Moe’s Southwest Grill announced last week that it has added a second tortilla variation, one made from whole grain flour, to pair with its selection of humorously named Tex-Mex menu options.
The nearly ten-year-old fast casual chain offers burritos, tacos, quesadillas and other Mexican-influenced dishes in several basic ingredient combinations, but allows diners to completely customize their orders by adding or subtracting from a list of twenty-five different options, including numerous kinds of meat, beans, vegetables, and sauces. In addition, customers can also choose whether they want their entrée traditionally wrapped with a tortilla or as a salad-style bowl.
With its whole grain tortilla, the restaurant has added yet another alternative, one that Dan Barash, Director of Research and Development for the chain, says “takes [Moe’s] healthy offerings to the next level.” In a news release issued about the new tortilla, Barash notes the higher vitamin and mineral content of whole grain foods, as compared to similar products made from refined grain. Clearly, whole grain does have its health benefits, but will whole grain tortillas make Moe’s a more suitable choice for the diet-conscious?
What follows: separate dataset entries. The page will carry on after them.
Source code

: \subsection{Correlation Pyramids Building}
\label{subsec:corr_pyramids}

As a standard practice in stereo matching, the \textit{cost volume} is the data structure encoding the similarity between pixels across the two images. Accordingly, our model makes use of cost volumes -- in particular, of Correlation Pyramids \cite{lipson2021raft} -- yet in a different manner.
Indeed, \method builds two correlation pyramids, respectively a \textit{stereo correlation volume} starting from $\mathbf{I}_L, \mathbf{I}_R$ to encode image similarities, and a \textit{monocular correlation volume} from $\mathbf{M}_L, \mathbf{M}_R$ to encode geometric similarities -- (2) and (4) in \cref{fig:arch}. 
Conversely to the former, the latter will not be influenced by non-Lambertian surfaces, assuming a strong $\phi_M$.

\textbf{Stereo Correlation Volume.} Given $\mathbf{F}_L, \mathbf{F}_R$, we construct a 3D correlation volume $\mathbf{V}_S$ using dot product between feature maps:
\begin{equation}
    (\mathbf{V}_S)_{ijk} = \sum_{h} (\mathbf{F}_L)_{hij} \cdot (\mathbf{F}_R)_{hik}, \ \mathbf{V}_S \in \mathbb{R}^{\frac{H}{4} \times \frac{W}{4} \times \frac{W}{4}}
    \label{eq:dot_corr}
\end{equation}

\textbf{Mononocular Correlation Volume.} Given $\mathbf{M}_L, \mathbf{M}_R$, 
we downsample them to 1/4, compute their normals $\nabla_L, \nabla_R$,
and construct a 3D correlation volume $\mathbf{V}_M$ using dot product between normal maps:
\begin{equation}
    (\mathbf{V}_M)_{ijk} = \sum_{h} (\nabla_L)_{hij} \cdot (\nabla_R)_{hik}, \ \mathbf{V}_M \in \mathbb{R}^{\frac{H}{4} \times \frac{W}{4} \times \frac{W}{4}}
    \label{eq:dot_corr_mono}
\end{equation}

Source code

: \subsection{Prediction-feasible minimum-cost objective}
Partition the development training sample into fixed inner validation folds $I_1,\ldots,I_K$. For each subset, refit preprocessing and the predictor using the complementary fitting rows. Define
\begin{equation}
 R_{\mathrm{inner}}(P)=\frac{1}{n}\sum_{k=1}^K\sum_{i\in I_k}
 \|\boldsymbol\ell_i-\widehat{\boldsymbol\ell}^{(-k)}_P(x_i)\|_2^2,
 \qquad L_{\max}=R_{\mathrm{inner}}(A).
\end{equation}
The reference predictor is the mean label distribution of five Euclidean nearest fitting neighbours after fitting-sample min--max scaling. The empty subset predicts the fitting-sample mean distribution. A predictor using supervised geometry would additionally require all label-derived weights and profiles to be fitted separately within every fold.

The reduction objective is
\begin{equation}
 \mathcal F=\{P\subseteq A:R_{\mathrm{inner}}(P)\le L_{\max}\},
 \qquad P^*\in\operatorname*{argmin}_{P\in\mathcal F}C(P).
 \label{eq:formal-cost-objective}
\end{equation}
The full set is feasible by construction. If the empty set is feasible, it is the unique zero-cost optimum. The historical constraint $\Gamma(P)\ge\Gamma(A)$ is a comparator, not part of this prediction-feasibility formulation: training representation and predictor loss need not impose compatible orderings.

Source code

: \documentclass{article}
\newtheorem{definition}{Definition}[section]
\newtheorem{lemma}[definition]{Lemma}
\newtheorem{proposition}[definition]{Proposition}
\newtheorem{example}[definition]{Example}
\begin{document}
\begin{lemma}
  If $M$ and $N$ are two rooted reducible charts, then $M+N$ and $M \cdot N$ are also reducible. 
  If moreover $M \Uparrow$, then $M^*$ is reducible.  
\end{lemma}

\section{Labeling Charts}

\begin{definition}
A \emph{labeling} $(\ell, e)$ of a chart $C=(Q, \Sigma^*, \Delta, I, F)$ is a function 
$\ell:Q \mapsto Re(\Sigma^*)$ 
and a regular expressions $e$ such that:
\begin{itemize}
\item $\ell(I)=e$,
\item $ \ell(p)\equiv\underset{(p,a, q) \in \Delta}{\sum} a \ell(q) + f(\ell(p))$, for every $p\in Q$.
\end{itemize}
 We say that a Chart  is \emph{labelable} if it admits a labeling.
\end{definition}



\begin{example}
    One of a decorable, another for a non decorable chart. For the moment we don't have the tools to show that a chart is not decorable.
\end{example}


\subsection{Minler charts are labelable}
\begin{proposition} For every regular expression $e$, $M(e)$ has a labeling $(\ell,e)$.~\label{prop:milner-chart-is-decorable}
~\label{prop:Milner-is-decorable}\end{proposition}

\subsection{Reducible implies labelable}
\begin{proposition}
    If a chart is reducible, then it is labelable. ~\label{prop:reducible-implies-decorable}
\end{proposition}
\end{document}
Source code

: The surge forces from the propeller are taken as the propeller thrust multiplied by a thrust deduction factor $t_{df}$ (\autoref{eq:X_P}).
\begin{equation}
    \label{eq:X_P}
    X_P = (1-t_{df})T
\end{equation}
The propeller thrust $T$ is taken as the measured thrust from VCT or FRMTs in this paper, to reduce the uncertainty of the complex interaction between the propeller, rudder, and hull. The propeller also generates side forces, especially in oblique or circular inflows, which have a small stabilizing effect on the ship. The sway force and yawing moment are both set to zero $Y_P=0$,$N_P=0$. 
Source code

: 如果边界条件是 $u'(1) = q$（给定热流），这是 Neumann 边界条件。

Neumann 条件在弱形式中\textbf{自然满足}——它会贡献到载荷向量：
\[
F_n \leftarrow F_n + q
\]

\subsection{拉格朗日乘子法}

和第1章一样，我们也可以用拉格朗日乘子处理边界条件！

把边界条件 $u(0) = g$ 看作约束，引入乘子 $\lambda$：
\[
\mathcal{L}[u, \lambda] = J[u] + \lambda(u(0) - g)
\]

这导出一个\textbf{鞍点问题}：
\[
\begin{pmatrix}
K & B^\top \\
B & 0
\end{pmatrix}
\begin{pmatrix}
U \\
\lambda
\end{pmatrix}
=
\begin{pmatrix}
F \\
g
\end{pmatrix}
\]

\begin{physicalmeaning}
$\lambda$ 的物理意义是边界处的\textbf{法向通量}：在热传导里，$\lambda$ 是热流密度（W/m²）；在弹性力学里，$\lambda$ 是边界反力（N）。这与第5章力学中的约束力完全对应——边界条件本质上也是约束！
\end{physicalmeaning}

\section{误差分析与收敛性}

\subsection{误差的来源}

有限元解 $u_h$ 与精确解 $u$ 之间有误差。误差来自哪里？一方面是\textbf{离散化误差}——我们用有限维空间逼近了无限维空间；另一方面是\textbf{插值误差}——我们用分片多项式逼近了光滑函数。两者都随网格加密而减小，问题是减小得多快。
Whole grain tortillas will bolster certain nutritional aspects of a meal at Moe’s Southwest Grill. The USDA and others have published data confirming that whole grain foods deliver a greater quantity and variety of nutrients than even foods made with enriched white flour. Also, numerous scientific studies have demonstrated a correlation between foods with a low glycemic-index (such as whole grains) and diminished risks of diabetes, heart disease, uncontrollable weight, and even certain cancers. Additionally, several popular diet programs, like South Beach Diet and NutriSystem, advocate completely replacing refined grain carbohydrates with those made from whole grain.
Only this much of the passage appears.